- **THE TASK**: Give the data again exactly as written, skipping any pictures.
** RECORDS FOR THE EXERCISE follows **
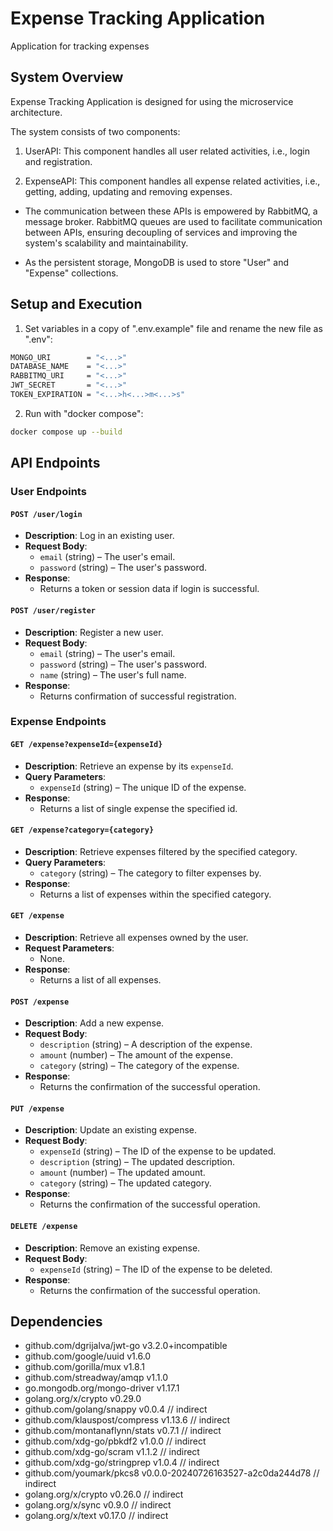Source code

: # Expense Tracking Application

Application for tracking expenses

## System Overview

Expense Tracking Application is designed for using the microservice architecture.

The system consists of two components:

1. UserAPI: This component handles all user related activities, i.e., login and registration.

2. ExpenseAPI: This component handles all expense related activities, i.e., getting, adding, updating and removing expenses.

- The communication between these APIs is empowered by RabbitMQ, a message broker. RabbitMQ queues are used to facilitate communication between APIs, ensuring decoupling of services and improving the system's scalability and maintainability.

- As the persistent storage, MongoDB is used to store "User" and "Expense" collections.

## Setup and Execution

1. Set variables in a copy of ".env.example" file and rename the new file as ".env":
```sh
MONGO_URI        = "<...>"
DATABASE_NAME    = "<...>"
RABBITMQ_URI     = "<...>"
JWT_SECRET       = "<...>"
TOKEN_EXPIRATION = "<...>h<...>m<...>s"
```

2. Run with "docker compose":
```sh
docker compose up --build
```

## API Endpoints

### User Endpoints

#### `POST /user/login`
- **Description**: Log in an existing user.
- **Request Body**: 
  - `email` (string) – The user's email.
  - `password` (string) – The user's password.
- **Response**: 
  - Returns a token or session data if login is successful.

#### `POST /user/register`
- **Description**: Register a new user.
- **Request Body**: 
  - `email` (string) – The user's email.
  - `password` (string) – The user's password.
  - `name` (string) – The user's full name.
- **Response**: 
  - Returns confirmation of successful registration.

### Expense Endpoints

#### `GET /expense?expenseId={expenseId}`
- **Description**: Retrieve an expense by its `expenseId`.
- **Query Parameters**: 
  - `expenseId` (string) – The unique ID of the expense.
- **Response**: 
  - Returns a list of single expense the specified id.

#### `GET /expense?category={category}`
- **Description**: Retrieve expenses filtered by the specified category.
- **Query Parameters**: 
  - `category` (string) – The category to filter expenses by.
- **Response**: 
  - Returns a list of expenses within the specified category.

#### `GET /expense`
- **Description**: Retrieve all expenses owned by the user.
- **Request Parameters**: 
  - None.
- **Response**: 
  - Returns a list of all expenses.

#### `POST /expense`
- **Description**: Add a new expense.
- **Request Body**: 
  - `description` (string) – A description of the expense.
  - `amount` (number) – The amount of the expense.
  - `category` (string) – The category of the expense.
- **Response**: 
  - Returns the confirmation of the successful operation.

#### `PUT /expense`
- **Description**: Update an existing expense.
- **Request Body**: 
  - `expenseId` (string) – The ID of the expense to be updated.
  - `description` (string) – The updated description.
  - `amount` (number) – The updated amount.
  - `category` (string) – The updated category.
- **Response**: 
  - Returns the confirmation of the successful operation.

#### `DELETE /expense`
- **Description**: Remove an existing expense.
- **Request Body**: 
  - `expenseId` (string) – The ID of the expense to be deleted.
- **Response**: 
  - Returns the confirmation of the successful operation.

## Dependencies

- github.com/dgrijalva/jwt-go v3.2.0+incompatible
- github.com/google/uuid v1.6.0
- github.com/gorilla/mux v1.8.1
- github.com/streadway/amqp v1.1.0
- go.mongodb.org/mongo-driver v1.17.1
- golang.org/x/crypto v0.29.0
- github.com/golang/snappy v0.0.4 // indirect
- github.com/klauspost/compress v1.13.6 // indirect
- github.com/montanaflynn/stats v0.7.1 // indirect
- github.com/xdg-go/pbkdf2 v1.0.0 // indirect
- github.com/xdg-go/scram v1.1.2 // indirect
- github.com/xdg-go/stringprep v1.0.4 // indirect
- github.com/youmark/pkcs8 v0.0.0-20240726163527-a2c0da244d78 // indirect
- golang.org/x/crypto v0.26.0 // indirect
- golang.org/x/sync v0.9.0 // indirect
- golang.org/x/text v0.17.0 // indirect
** End of RECORDS FOR THE EXERCISE **
- **ANSWER TO THIS EXERCISE**:
Source code

: # Expense Tracking Application

Application for tracking expenses

## System Overview

Expense Tracking Application is designed for using the microservice architecture.

The system consists of two components:

1. UserAPI: This component handles all user related activities, i.e., login and registration.

2. ExpenseAPI: This component handles all expense related activities, i.e., getting, adding, updating and removing expenses.

- The communication between these APIs is empowered by RabbitMQ, a message broker. RabbitMQ queues are used to facilitate communication between APIs, ensuring decoupling of services and improving the system's scalability and maintainability.

- As the persistent storage, MongoDB is used to store "User" and "Expense" collections.

## Setup and Execution

1. Set variables in a copy of ".env.example" file and rename the new file as ".env":
```sh
MONGO_URI        = "<...>"
DATABASE_NAME    = "<...>"
RABBITMQ_URI     = "<...>"
JWT_SECRET       = "<...>"
TOKEN_EXPIRATION = "<...>h<...>m<...>s"
```

2. Run with "docker compose":
```sh
docker compose up --build
```

## API Endpoints

### User Endpoints

#### `POST /user/login`
- **Description**: Log in an existing user.
- **Request Body**: 
  - `email` (string) – The user's email.
  - `password` (string) – The user's password.
- **Response**: 
  - Returns a token or session data if login is successful.

#### `POST /user/register`
- **Description**: Register a new user.
- **Request Body**: 
  - `email` (string) – The user's email.
  - `password` (string) – The user's password.
  - `name` (string) – The user's full name.
- **Response**: 
  - Returns confirmation of successful registration.

### Expense Endpoints

#### `GET /expense?expenseId={expenseId}`
- **Description**: Retrieve an expense by its `expenseId`.
- **Query Parameters**: 
  - `expenseId` (string) – The unique ID of the expense.
- **Response**: 
  - Returns a list of single expense the specified id.

#### `GET /expense?category={category}`
- **Description**: Retrieve expenses filtered by the specified category.
- **Query Parameters**: 
  - `category` (string) – The category to filter expenses by.
- **Response**: 
  - Returns a list of expenses within the specified category.

#### `GET /expense`
- **Description**: Retrieve all expenses owned by the user.
- **Request Parameters**: 
  - None.
- **Response**: 
  - Returns a list of all expenses.

#### `POST /expense`
- **Description**: Add a new expense.
- **Request Body**: 
  - `description` (string) – A description of the expense.
  - `amount` (number) – The amount of the expense.
  - `category` (string) – The category of the expense.
- **Response**: 
  - Returns the confirmation of the successful operation.

#### `PUT /expense`
- **Description**: Update an existing expense.
- **Request Body**: 
  - `expenseId` (string) – The ID of the expense to be updated.
  - `description` (string) – The updated description.
  - `amount` (number) – The updated amount.
  - `category` (string) – The updated category.
- **Response**: 
  - Returns the confirmation of the successful operation.

#### `DELETE /expense`
- **Description**: Remove an existing expense.
- **Request Body**: 
  - `expenseId` (string) – The ID of the expense to be deleted.
- **Response**: 
  - Returns the confirmation of the successful operation.

## Dependencies

- github.com/dgrijalva/jwt-go v3.2.0+incompatible
- github.com/google/uuid v1.6.0
- github.com/gorilla/mux v1.8.1
- github.com/streadway/amqp v1.1.0
- go.mongodb.org/mongo-driver v1.17.1
- golang.org/x/crypto v0.29.0
- github.com/golang/snappy v0.0.4 // indirect
- github.com/klauspost/compress v1.13.6 // indirect
- github.com/montanaflynn/stats v0.7.1 // indirect
- github.com/xdg-go/pbkdf2 v1.0.0 // indirect
- github.com/xdg-go/scram v1.1.2 // indirect
- github.com/xdg-go/stringprep v1.0.4 // indirect
- github.com/youmark/pkcs8 v0.0.0-20240726163527-a2c0da244d78 // indirect
- golang.org/x/crypto v0.26.0 // indirect
- golang.org/x/sync v0.9.0 // indirect
- golang.org/x/text v0.17.0 // indirect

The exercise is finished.